Task to complete — The word "aantal": say how many lines of the data below contain it, and give the number alone.

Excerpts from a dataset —
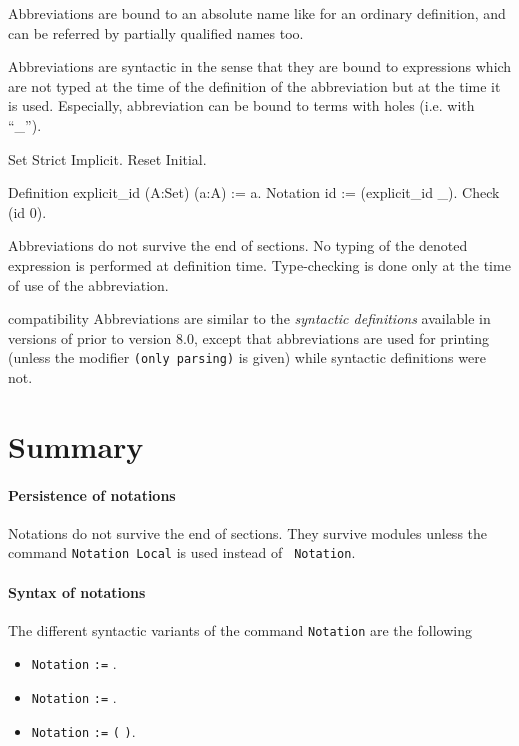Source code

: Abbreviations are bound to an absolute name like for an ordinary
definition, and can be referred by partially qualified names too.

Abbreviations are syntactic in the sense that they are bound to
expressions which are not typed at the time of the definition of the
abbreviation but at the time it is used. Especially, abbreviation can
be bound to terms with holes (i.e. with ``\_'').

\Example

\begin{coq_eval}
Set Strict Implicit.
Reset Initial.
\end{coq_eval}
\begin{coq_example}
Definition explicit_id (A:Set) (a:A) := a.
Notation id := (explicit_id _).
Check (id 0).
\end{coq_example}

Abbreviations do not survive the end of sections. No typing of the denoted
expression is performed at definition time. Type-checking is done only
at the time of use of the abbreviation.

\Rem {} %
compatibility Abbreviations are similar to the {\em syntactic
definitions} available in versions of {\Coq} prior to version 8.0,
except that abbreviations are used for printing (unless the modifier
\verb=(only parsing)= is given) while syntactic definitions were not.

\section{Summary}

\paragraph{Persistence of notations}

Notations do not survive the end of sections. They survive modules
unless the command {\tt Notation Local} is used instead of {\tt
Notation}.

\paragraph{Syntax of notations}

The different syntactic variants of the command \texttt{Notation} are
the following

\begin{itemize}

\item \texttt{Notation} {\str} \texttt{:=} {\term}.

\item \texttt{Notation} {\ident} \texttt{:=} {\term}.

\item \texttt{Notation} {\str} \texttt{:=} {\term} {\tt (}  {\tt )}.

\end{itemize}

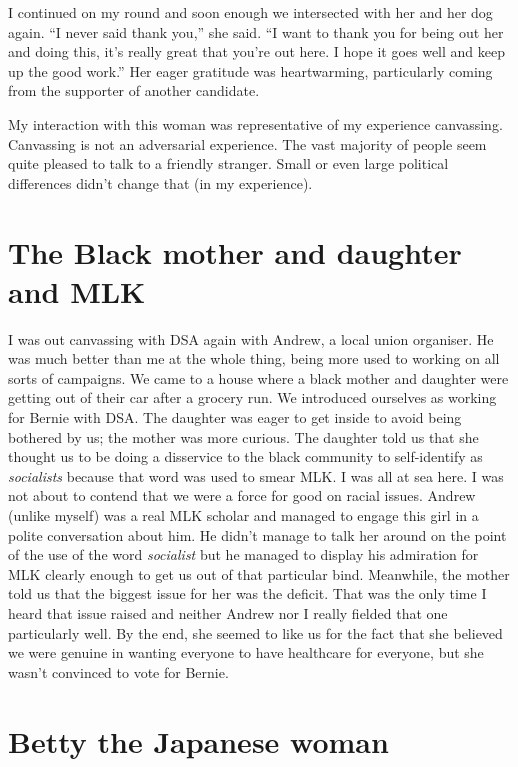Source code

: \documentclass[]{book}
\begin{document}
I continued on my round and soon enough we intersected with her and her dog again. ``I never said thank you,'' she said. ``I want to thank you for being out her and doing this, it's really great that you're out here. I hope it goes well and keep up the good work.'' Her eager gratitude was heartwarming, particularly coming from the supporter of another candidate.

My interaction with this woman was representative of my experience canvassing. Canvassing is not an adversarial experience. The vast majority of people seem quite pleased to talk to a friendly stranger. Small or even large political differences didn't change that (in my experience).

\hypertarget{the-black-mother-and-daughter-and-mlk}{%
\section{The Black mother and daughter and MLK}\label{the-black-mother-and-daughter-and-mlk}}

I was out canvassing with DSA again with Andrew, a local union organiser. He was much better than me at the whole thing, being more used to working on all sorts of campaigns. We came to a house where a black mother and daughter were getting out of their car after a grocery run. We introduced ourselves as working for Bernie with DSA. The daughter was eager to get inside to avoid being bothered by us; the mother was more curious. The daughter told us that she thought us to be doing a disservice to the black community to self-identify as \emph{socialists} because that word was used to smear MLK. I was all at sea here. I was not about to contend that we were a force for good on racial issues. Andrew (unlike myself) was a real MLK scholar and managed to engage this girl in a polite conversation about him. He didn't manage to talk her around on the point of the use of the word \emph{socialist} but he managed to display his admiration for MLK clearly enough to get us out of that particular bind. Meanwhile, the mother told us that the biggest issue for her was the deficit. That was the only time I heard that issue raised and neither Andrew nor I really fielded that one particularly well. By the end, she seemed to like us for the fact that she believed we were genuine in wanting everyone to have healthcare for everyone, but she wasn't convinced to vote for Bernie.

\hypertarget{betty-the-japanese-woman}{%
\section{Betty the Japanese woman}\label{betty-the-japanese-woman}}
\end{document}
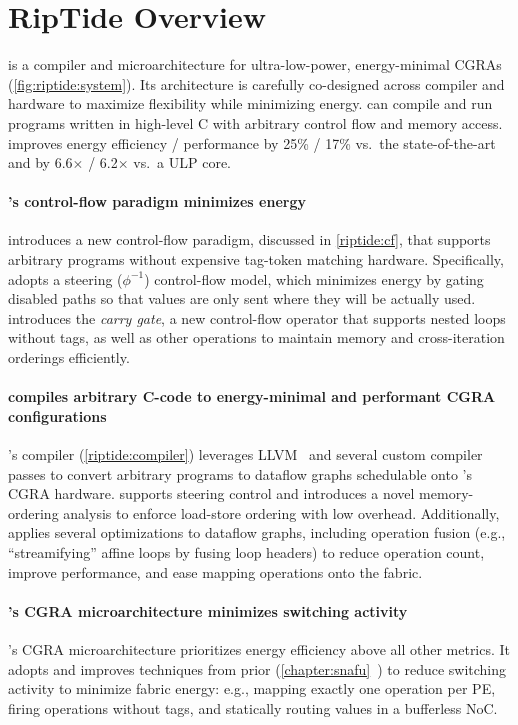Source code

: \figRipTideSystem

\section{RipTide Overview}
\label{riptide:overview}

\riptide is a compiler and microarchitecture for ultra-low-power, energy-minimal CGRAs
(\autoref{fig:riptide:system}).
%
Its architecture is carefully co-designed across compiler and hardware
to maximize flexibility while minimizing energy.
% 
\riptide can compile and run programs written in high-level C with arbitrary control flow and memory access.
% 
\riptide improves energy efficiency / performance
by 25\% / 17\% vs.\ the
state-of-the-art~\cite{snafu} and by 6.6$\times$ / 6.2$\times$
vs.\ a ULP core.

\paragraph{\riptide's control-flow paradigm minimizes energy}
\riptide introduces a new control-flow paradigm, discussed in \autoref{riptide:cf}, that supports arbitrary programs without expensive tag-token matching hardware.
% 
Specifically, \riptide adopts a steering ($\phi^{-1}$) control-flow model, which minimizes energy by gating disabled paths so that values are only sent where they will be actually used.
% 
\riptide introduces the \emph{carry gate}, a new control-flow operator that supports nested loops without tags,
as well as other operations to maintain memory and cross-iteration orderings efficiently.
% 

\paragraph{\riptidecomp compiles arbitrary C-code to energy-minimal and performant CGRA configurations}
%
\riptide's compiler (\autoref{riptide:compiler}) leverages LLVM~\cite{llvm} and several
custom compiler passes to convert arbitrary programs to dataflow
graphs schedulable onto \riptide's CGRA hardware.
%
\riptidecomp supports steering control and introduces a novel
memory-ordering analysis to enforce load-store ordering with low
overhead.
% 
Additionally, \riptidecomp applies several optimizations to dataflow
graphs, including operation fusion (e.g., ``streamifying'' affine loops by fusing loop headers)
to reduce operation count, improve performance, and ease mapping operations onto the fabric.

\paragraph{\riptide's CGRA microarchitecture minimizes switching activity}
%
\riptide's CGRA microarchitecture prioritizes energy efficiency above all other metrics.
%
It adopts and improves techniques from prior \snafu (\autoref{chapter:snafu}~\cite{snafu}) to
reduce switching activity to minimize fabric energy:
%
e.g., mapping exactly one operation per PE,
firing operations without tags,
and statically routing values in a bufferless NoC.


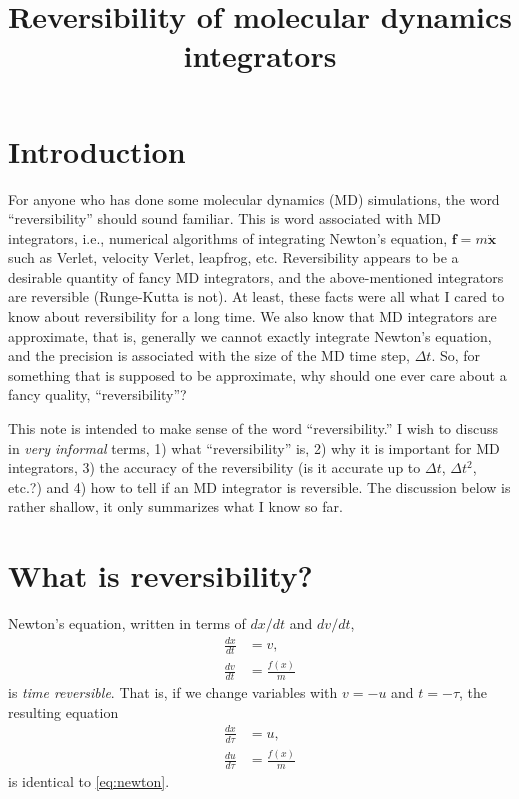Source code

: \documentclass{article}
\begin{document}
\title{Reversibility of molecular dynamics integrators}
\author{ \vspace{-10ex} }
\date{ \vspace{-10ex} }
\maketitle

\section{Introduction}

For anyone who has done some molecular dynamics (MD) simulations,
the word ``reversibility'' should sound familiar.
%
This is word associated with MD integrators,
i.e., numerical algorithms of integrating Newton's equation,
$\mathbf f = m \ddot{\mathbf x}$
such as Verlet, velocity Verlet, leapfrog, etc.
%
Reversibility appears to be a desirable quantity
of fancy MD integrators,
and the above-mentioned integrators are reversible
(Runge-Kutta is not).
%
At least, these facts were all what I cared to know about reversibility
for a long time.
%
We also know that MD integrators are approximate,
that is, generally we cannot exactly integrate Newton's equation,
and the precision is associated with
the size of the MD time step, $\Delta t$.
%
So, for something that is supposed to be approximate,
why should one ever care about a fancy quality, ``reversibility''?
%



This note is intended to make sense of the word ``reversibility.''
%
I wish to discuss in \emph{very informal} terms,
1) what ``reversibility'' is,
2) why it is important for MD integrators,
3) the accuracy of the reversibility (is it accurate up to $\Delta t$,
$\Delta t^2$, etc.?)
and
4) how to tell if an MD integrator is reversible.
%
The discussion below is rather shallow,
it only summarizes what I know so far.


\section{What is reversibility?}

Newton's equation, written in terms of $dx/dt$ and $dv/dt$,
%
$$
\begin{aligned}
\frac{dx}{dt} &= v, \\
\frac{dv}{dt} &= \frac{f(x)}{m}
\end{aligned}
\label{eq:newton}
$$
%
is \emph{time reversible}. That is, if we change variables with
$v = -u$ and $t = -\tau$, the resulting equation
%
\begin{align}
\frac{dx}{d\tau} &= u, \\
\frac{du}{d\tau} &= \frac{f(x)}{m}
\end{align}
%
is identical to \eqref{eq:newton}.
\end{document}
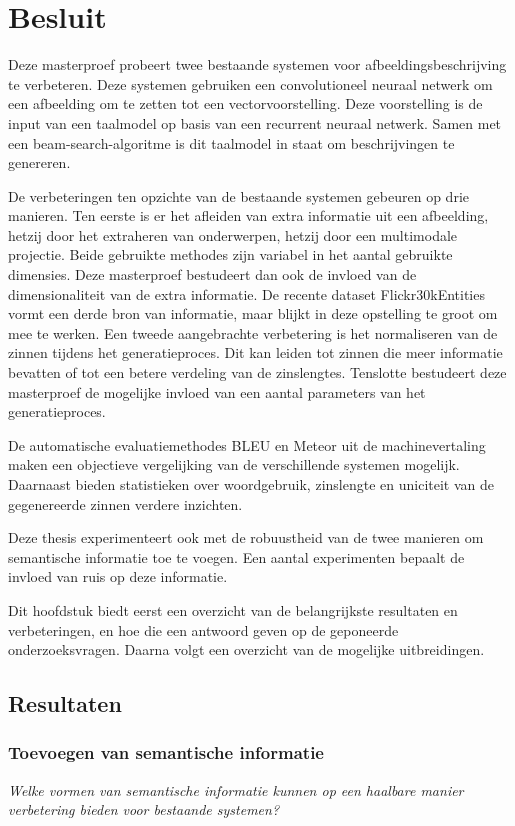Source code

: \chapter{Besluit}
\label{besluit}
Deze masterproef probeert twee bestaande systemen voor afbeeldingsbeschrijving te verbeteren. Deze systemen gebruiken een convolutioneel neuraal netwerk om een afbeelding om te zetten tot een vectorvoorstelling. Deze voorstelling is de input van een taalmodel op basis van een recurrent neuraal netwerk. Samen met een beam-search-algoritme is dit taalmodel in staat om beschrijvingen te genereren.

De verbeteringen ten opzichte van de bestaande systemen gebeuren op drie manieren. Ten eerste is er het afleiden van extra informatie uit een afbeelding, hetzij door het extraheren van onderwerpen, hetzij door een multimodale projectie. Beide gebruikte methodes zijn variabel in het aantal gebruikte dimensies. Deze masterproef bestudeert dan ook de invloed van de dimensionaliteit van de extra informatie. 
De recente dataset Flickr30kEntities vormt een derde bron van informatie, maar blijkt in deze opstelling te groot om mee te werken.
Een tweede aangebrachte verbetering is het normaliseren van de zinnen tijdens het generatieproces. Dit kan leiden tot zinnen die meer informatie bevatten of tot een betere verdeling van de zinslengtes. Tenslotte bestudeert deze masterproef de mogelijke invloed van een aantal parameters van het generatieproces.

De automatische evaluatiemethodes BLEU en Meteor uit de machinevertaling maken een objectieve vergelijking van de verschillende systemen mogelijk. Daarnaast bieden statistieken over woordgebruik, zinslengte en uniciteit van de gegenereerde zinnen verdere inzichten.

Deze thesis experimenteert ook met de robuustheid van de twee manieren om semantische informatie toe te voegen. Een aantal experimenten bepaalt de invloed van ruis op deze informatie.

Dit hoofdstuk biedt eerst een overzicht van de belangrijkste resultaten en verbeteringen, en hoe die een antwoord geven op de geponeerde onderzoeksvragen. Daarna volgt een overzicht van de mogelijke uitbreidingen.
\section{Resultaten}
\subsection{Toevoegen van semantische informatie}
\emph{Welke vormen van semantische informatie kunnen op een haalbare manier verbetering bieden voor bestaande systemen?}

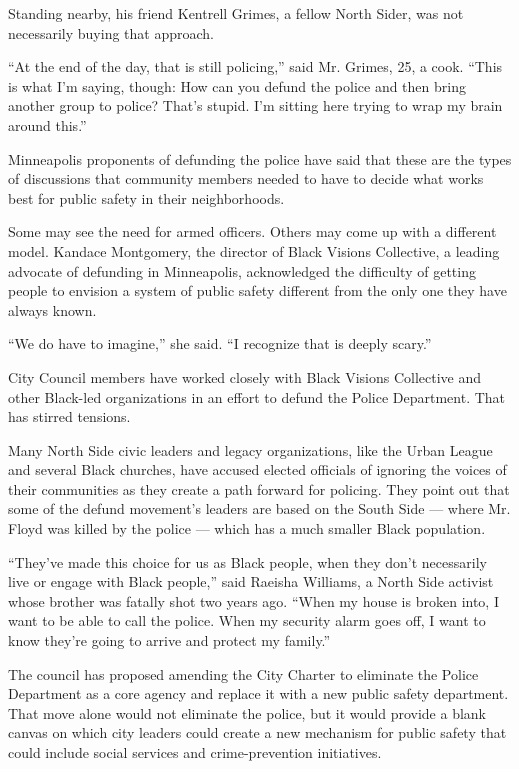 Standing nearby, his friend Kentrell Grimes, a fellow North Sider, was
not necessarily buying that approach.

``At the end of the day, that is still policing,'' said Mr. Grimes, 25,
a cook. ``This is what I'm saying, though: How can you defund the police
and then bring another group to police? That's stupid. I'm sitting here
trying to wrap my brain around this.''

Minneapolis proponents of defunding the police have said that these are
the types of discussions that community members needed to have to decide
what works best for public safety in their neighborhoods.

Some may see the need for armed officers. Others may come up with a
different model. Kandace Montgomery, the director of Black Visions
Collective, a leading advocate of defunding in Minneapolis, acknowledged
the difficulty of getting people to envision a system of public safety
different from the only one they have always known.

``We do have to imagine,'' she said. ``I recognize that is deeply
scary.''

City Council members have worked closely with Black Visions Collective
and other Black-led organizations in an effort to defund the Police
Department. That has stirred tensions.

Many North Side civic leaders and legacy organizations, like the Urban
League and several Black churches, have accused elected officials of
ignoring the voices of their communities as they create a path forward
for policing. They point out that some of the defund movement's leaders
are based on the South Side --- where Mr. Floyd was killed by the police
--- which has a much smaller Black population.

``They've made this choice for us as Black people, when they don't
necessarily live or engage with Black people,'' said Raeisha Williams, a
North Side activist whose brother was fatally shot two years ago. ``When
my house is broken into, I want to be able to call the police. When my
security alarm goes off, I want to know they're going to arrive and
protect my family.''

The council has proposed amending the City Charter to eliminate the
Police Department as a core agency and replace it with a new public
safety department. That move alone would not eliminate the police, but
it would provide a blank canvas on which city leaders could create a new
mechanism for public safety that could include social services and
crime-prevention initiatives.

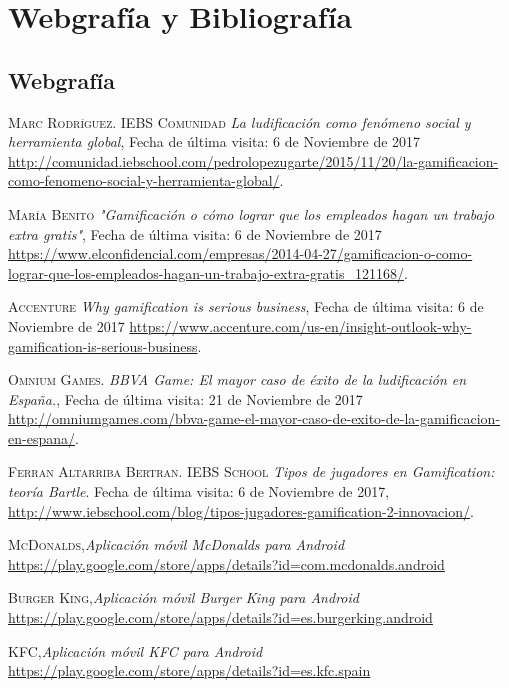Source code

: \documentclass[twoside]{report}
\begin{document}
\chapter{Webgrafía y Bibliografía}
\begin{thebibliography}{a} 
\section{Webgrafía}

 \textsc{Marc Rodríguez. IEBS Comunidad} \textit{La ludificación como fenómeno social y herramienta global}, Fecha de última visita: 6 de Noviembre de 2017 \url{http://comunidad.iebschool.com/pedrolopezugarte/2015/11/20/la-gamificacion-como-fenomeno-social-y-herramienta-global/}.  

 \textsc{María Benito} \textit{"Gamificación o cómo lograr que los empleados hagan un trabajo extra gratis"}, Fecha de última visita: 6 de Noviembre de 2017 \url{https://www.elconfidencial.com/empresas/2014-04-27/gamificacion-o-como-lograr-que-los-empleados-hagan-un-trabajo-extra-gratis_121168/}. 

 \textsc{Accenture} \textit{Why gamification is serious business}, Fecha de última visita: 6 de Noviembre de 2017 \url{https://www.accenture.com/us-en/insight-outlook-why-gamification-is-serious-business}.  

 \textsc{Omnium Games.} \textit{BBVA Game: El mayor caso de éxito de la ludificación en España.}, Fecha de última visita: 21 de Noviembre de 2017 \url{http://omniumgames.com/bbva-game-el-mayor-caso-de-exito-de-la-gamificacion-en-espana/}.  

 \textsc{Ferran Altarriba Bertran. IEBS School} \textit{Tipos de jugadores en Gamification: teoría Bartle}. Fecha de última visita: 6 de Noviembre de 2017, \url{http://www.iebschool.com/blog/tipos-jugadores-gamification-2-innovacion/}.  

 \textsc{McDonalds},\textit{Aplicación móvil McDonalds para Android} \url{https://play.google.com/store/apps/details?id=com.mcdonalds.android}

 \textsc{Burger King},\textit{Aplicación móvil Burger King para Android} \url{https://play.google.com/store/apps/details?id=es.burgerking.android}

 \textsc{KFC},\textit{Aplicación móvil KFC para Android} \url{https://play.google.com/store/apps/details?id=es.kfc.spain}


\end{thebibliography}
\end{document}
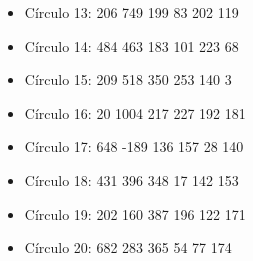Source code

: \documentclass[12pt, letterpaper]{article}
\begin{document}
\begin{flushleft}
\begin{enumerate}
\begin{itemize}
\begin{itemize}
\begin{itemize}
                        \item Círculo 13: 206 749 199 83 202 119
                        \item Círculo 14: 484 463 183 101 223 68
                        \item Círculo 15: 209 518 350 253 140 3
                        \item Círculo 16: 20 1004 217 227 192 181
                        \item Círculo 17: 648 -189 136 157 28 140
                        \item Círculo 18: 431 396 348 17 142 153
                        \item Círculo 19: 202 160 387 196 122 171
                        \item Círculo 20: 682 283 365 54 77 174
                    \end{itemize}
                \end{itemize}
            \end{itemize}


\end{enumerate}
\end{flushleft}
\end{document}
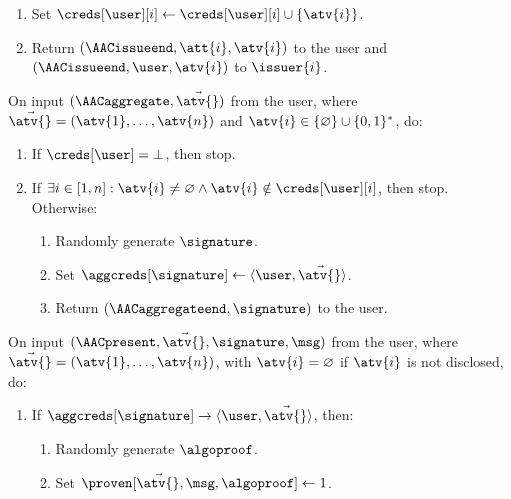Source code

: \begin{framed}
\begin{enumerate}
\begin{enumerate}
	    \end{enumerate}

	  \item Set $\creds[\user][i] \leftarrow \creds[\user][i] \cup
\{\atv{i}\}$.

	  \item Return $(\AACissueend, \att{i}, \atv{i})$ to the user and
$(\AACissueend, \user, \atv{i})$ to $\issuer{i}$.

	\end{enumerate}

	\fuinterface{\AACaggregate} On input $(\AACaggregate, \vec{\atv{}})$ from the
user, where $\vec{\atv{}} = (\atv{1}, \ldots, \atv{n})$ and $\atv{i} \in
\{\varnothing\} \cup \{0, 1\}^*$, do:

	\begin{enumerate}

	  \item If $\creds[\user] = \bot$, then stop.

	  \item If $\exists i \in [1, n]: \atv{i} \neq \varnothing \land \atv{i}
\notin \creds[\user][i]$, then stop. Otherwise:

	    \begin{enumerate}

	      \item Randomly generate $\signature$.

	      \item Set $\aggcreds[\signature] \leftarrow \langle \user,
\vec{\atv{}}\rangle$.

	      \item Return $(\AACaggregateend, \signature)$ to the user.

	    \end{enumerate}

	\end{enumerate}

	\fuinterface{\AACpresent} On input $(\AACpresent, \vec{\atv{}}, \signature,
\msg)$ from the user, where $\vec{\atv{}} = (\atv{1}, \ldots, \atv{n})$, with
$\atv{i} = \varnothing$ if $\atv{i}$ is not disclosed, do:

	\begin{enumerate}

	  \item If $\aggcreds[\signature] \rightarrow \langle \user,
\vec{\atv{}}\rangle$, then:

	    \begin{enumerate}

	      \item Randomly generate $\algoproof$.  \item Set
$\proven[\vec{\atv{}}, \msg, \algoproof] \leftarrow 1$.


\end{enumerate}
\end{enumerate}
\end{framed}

Task answer — 3